Saved entries:
=====
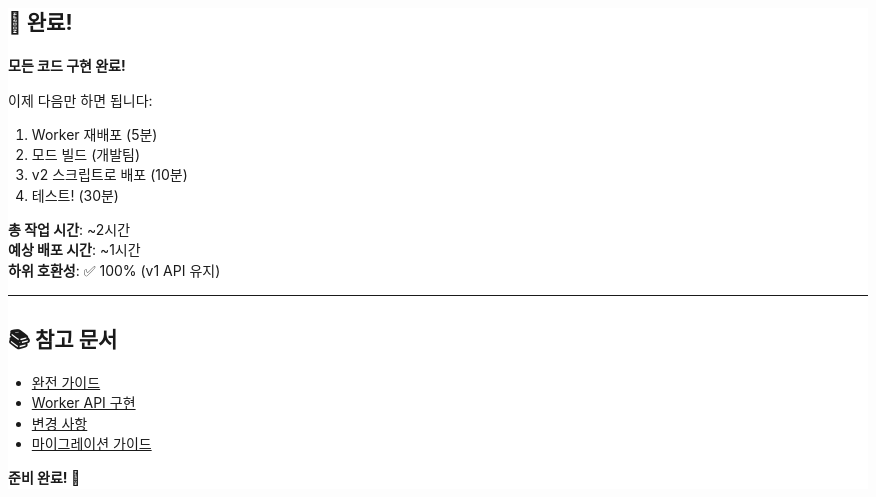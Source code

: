 
## 🎉 완료!

**모든 코드 구현 완료!**

이제 다음만 하면 됩니다:
1. Worker 재배포 (5분)
2. 모드 빌드 (개발팀)
3. v2 스크립트로 배포 (10분)
4. 테스트! (30분)

**총 작업 시간**: ~2시간  
**예상 배포 시간**: ~1시간  
**하위 호환성**: ✅ 100% (v1 API 유지)

---

## 📚 참고 문서

- [완전 가이드](docs/development/MOD_AUTO_UPDATE_V2_COMPLETE_GUIDE.md)
- [Worker API 구현](docs/development/WORKER_MOD_API_IMPLEMENTATION.md)
- [변경 사항](docs/development/MOD_AUTO_UPDATE_CHANGELOG.md)
- [마이그레이션 가이드](cloudflare-worker/README-V2-MIGRATION.md)

**준비 완료! 🚀**
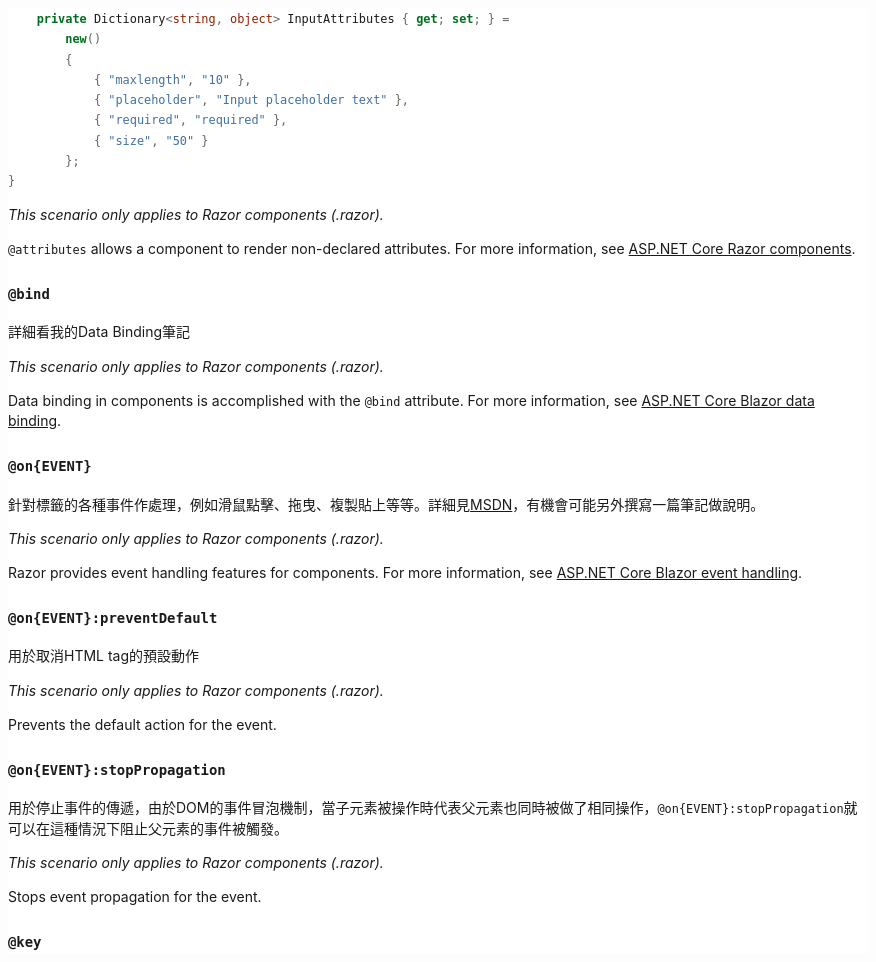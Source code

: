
 ```C#
    private Dictionary<string, object> InputAttributes { get; set; } =
        new()
        {
            { "maxlength", "10" },
            { "placeholder", "Input placeholder text" },
            { "required", "required" },
            { "size", "50" }
        };
}
```

*This scenario only applies to Razor components (.razor).*

`@attributes` allows a component to render non-declared attributes. For more information, see [ASP.NET Core Razor components](https://docs.microsoft.com/en-us/aspnet/core/blazor/components/?view=aspnetcore-5.0#attribute-splatting-and-arbitrary-parameters).

### `@bind`

詳細看我的Data Binding筆記

*This scenario only applies to Razor components (.razor).*

Data binding in components is accomplished with the `@bind` attribute. For more information, see [ASP.NET Core Blazor data binding](https://docs.microsoft.com/en-us/aspnet/core/blazor/components/data-binding?view=aspnetcore-5.0).

### `@on{EVENT}`

針對標籤的各種事件作處理，例如滑鼠點擊、拖曳、複製貼上等等。詳細見[MSDN](https://docs.microsoft.com/en-us/aspnet/core/blazor/components/event-handling?view=aspnetcore-5.0)，有機會可能另外撰寫一篇筆記做說明。

*This scenario only applies to Razor components (.razor).*

Razor provides event handling features for components. For more information, see [ASP.NET Core Blazor event handling](https://docs.microsoft.com/en-us/aspnet/core/blazor/components/event-handling?view=aspnetcore-5.0).

### `@on{EVENT}:preventDefault`

用於取消HTML tag的預設動作

*This scenario only applies to Razor components (.razor).*

Prevents the default action for the event.

### `@on{EVENT}:stopPropagation`

用於停止事件的傳遞，由於DOM的事件冒泡機制，當子元素被操作時代表父元素也同時被做了相同操作，`@on{EVENT}:stopPropagation`就可以在這種情況下阻止父元素的事件被觸發。

*This scenario only applies to Razor components (.razor).*

Stops event propagation for the event.

### `@key`
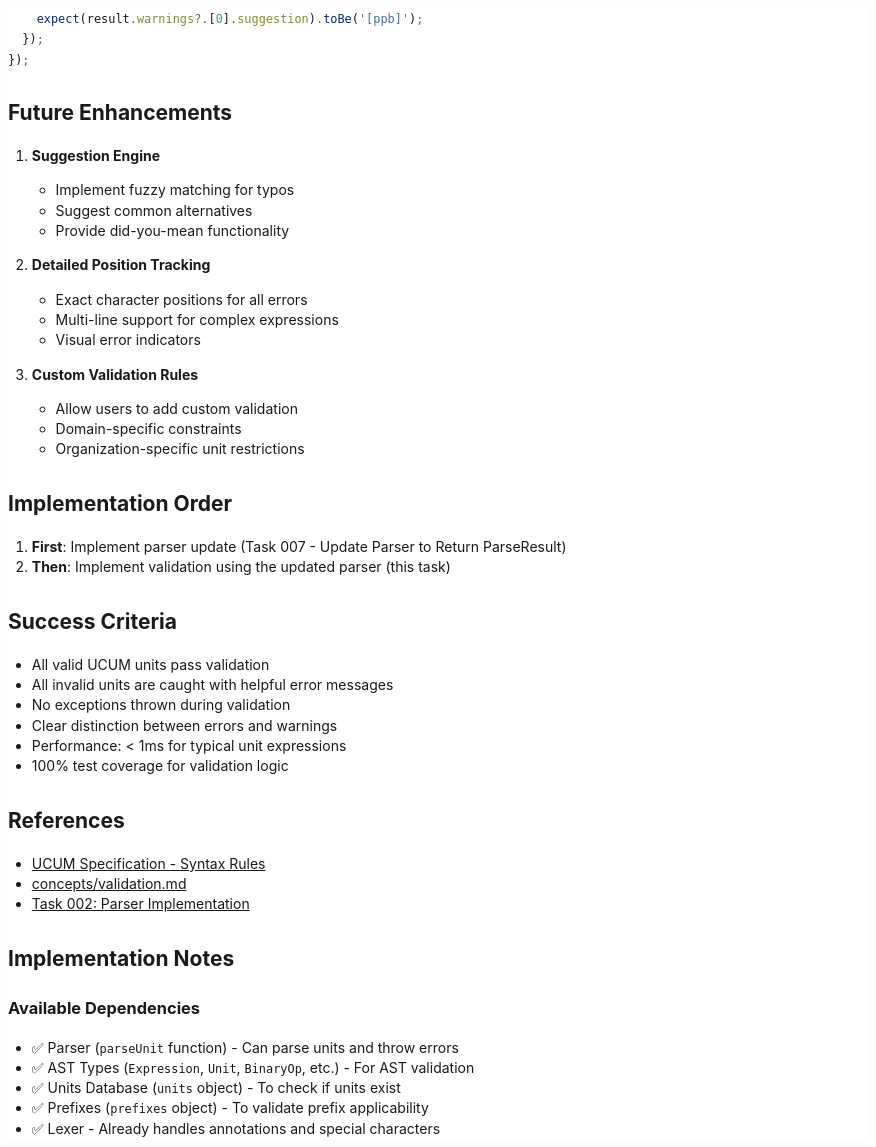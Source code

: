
 ```typescript
    expect(result.warnings?.[0].suggestion).toBe('[ppb]');
  });
});
```

## Future Enhancements

1. **Suggestion Engine**
   - Implement fuzzy matching for typos
   - Suggest common alternatives
   - Provide did-you-mean functionality

2. **Detailed Position Tracking**
   - Exact character positions for all errors
   - Multi-line support for complex expressions
   - Visual error indicators

3. **Custom Validation Rules**
   - Allow users to add custom validation
   - Domain-specific constraints
   - Organization-specific unit restrictions

## Implementation Order

1. **First**: Implement parser update (Task 007 - Update Parser to Return ParseResult)
2. **Then**: Implement validation using the updated parser (this task)

## Success Criteria

- All valid UCUM units pass validation
- All invalid units are caught with helpful error messages
- No exceptions thrown during validation
- Clear distinction between errors and warnings
- Performance: < 1ms for typical unit expressions
- 100% test coverage for validation logic

## References

- [UCUM Specification - Syntax Rules](http://unitsofmeasure.org/ucum.html#section-Syntax-Rules)
- [concepts/validation.md](../../concepts/validation.md)
- [Task 002: Parser Implementation](../done/002-implement-ucum-parser.md)

## Implementation Notes

### Available Dependencies
- ✅ Parser (`parseUnit` function) - Can parse units and throw errors
- ✅ AST Types (`Expression`, `Unit`, `BinaryOp`, etc.) - For AST validation
- ✅ Units Database (`units` object) - To check if units exist
- ✅ Prefixes (`prefixes` object) - To validate prefix applicability
- ✅ Lexer - Already handles annotations and special characters

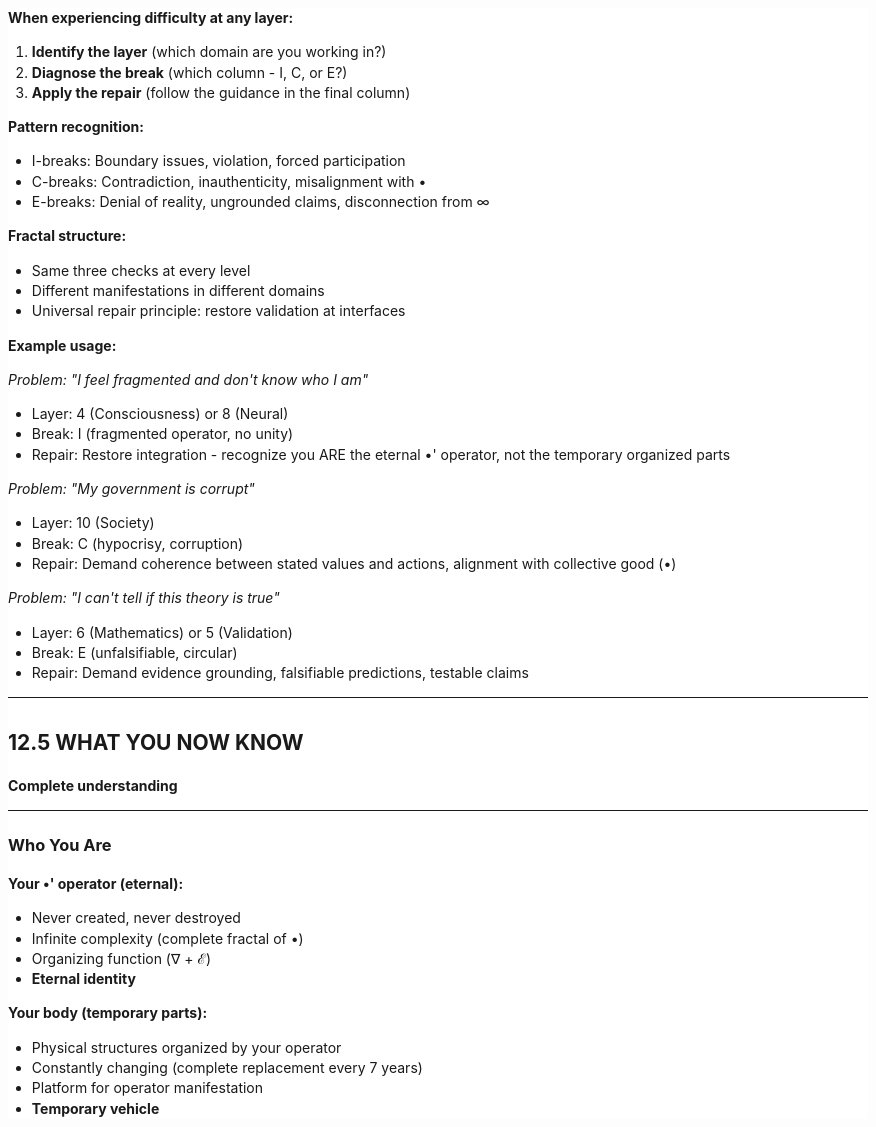 **When experiencing difficulty at any layer:**

1. **Identify the layer** (which domain are you working in?)
2. **Diagnose the break** (which column - I, C, or E?)
3. **Apply the repair** (follow the guidance in the final column)

**Pattern recognition:**
- I-breaks: Boundary issues, violation, forced participation
- C-breaks: Contradiction, inauthenticity, misalignment with •
- E-breaks: Denial of reality, ungrounded claims, disconnection from ∞

**Fractal structure:**
- Same three checks at every level
- Different manifestations in different domains
- Universal repair principle: restore validation at interfaces

**Example usage:**

*Problem: "I feel fragmented and don't know who I am"*
- Layer: 4 (Consciousness) or 8 (Neural)
- Break: I (fragmented operator, no unity)
- Repair: Restore integration - recognize you ARE the eternal •' operator, not the temporary organized parts

*Problem: "My government is corrupt"*
- Layer: 10 (Society)
- Break: C (hypocrisy, corruption)
- Repair: Demand coherence between stated values and actions, alignment with collective good (•)

*Problem: "I can't tell if this theory is true"*
- Layer: 6 (Mathematics) or 5 (Validation)
- Break: E (unfalsifiable, circular)
- Repair: Demand evidence grounding, falsifiable predictions, testable claims

---

## 12.5 WHAT YOU NOW KNOW

**Complete understanding**

---

### Who You Are

**Your •' operator (eternal):**
- Never created, never destroyed
- Infinite complexity (complete fractal of •)
- Organizing function (∇ + ℰ)
- **Eternal identity**

**Your body (temporary parts):**
- Physical structures organized by your operator
- Constantly changing (complete replacement every 7 years)
- Platform for operator manifestation
- **Temporary vehicle**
=====
Exact repetition of the data is needed, with no images retained.

Source code

: 
## 🎉 완료!

**모든 코드 구현 완료!**

이제 다음만 하면 됩니다:
1. Worker 재배포 (5분)
2. 모드 빌드 (개발팀)
3. v2 스크립트로 배포 (10분)
4. 테스트! (30분)

**총 작업 시간**: ~2시간  
**예상 배포 시간**: ~1시간  
**하위 호환성**: ✅ 100% (v1 API 유지)

---

## 📚 참고 문서

- [완전 가이드](docs/development/MOD_AUTO_UPDATE_V2_COMPLETE_GUIDE.md)
- [Worker API 구현](docs/development/WORKER_MOD_API_IMPLEMENTATION.md)
- [변경 사항](docs/development/MOD_AUTO_UPDATE_CHANGELOG.md)
- [마이그레이션 가이드](cloudflare-worker/README-V2-MIGRATION.md)

**준비 완료! 🚀**
Source code

:
 ```C#
    private Dictionary<string, object> InputAttributes { get; set; } =
        new()
        {
            { "maxlength", "10" },
            { "placeholder", "Input placeholder text" },
            { "required", "required" },
            { "size", "50" }
        };
}
```

*This scenario only applies to Razor components (.razor).*

`@attributes` allows a component to render non-declared attributes. For more information, see [ASP.NET Core Razor components](https://docs.microsoft.com/en-us/aspnet/core/blazor/components/?view=aspnetcore-5.0#attribute-splatting-and-arbitrary-parameters).

### `@bind`

詳細看我的Data Binding筆記

*This scenario only applies to Razor components (.razor).*

Data binding in components is accomplished with the `@bind` attribute. For more information, see [ASP.NET Core Blazor data binding](https://docs.microsoft.com/en-us/aspnet/core/blazor/components/data-binding?view=aspnetcore-5.0).

### `@on{EVENT}`

針對標籤的各種事件作處理，例如滑鼠點擊、拖曳、複製貼上等等。詳細見[MSDN](https://docs.microsoft.com/en-us/aspnet/core/blazor/components/event-handling?view=aspnetcore-5.0)，有機會可能另外撰寫一篇筆記做說明。

*This scenario only applies to Razor components (.razor).*

Razor provides event handling features for components. For more information, see [ASP.NET Core Blazor event handling](https://docs.microsoft.com/en-us/aspnet/core/blazor/components/event-handling?view=aspnetcore-5.0).

### `@on{EVENT}:preventDefault`

用於取消HTML tag的預設動作

*This scenario only applies to Razor components (.razor).*

Prevents the default action for the event.

### `@on{EVENT}:stopPropagation`

用於停止事件的傳遞，由於DOM的事件冒泡機制，當子元素被操作時代表父元素也同時被做了相同操作，`@on{EVENT}:stopPropagation`就可以在這種情況下阻止父元素的事件被觸發。

*This scenario only applies to Razor components (.razor).*

Stops event propagation for the event.

### `@key`
Source code

:
 ```typescript
    expect(result.warnings?.[0].suggestion).toBe('[ppb]');
  });
});
```

## Future Enhancements

1. **Suggestion Engine**
   - Implement fuzzy matching for typos
   - Suggest common alternatives
   - Provide did-you-mean functionality

2. **Detailed Position Tracking**
   - Exact character positions for all errors
   - Multi-line support for complex expressions
   - Visual error indicators

3. **Custom Validation Rules**
   - Allow users to add custom validation
   - Domain-specific constraints
   - Organization-specific unit restrictions

## Implementation Order

1. **First**: Implement parser update (Task 007 - Update Parser to Return ParseResult)
2. **Then**: Implement validation using the updated parser (this task)

## Success Criteria

- All valid UCUM units pass validation
- All invalid units are caught with helpful error messages
- No exceptions thrown during validation
- Clear distinction between errors and warnings
- Performance: < 1ms for typical unit expressions
- 100% test coverage for validation logic

## References

- [UCUM Specification - Syntax Rules](http://unitsofmeasure.org/ucum.html#section-Syntax-Rules)
- [concepts/validation.md](../../concepts/validation.md)
- [Task 002: Parser Implementation](../done/002-implement-ucum-parser.md)

## Implementation Notes

### Available Dependencies
- ✅ Parser (`parseUnit` function) - Can parse units and throw errors
- ✅ AST Types (`Expression`, `Unit`, `BinaryOp`, etc.) - For AST validation
- ✅ Units Database (`units` object) - To check if units exist
- ✅ Prefixes (`prefixes` object) - To validate prefix applicability
- ✅ Lexer - Already handles annotations and special characters

 **When experiencing difficulty at any layer:**

1. **Identify the layer** (which domain are you working in?)
2. **Diagnose the break** (which column - I, C, or E?)
3. **Apply the repair** (follow the guidance in the final column)

**Pattern recognition:**
- I-breaks: Boundary issues, violation, forced participation
- C-breaks: Contradiction, inauthenticity, misalignment with •
- E-breaks: Denial of reality, ungrounded claims, disconnection from ∞

**Fractal structure:**
- Same three checks at every level
- Different manifestations in different domains
- Universal repair principle: restore validation at interfaces

**Example usage:**

*Problem: "I feel fragmented and don't know who I am"*
- Layer: 4 (Consciousness) or 8 (Neural)
- Break: I (fragmented operator, no unity)
- Repair: Restore integration - recognize you ARE the eternal •' operator, not the temporary organized parts

*Problem: "My government is corrupt"*
- Layer: 10 (Society)
- Break: C (hypocrisy, corruption)
- Repair: Demand coherence between stated values and actions, alignment with collective good (•)

*Problem: "I can't tell if this theory is true"*
- Layer: 6 (Mathematics) or 5 (Validation)
- Break: E (unfalsifiable, circular)
- Repair: Demand evidence grounding, falsifiable predictions, testable claims

---

## 12.5 WHAT YOU NOW KNOW

**Complete understanding**

---

### Who You Are

**Your •' operator (eternal):**
- Never created, never destroyed
- Infinite complexity (complete fractal of •)
- Organizing function (∇ + ℰ)
- **Eternal identity**

**Your body (temporary parts):**
- Physical structures organized by your operator
- Constantly changing (complete replacement every 7 years)
- Platform for operator manifestation
- **Temporary vehicle**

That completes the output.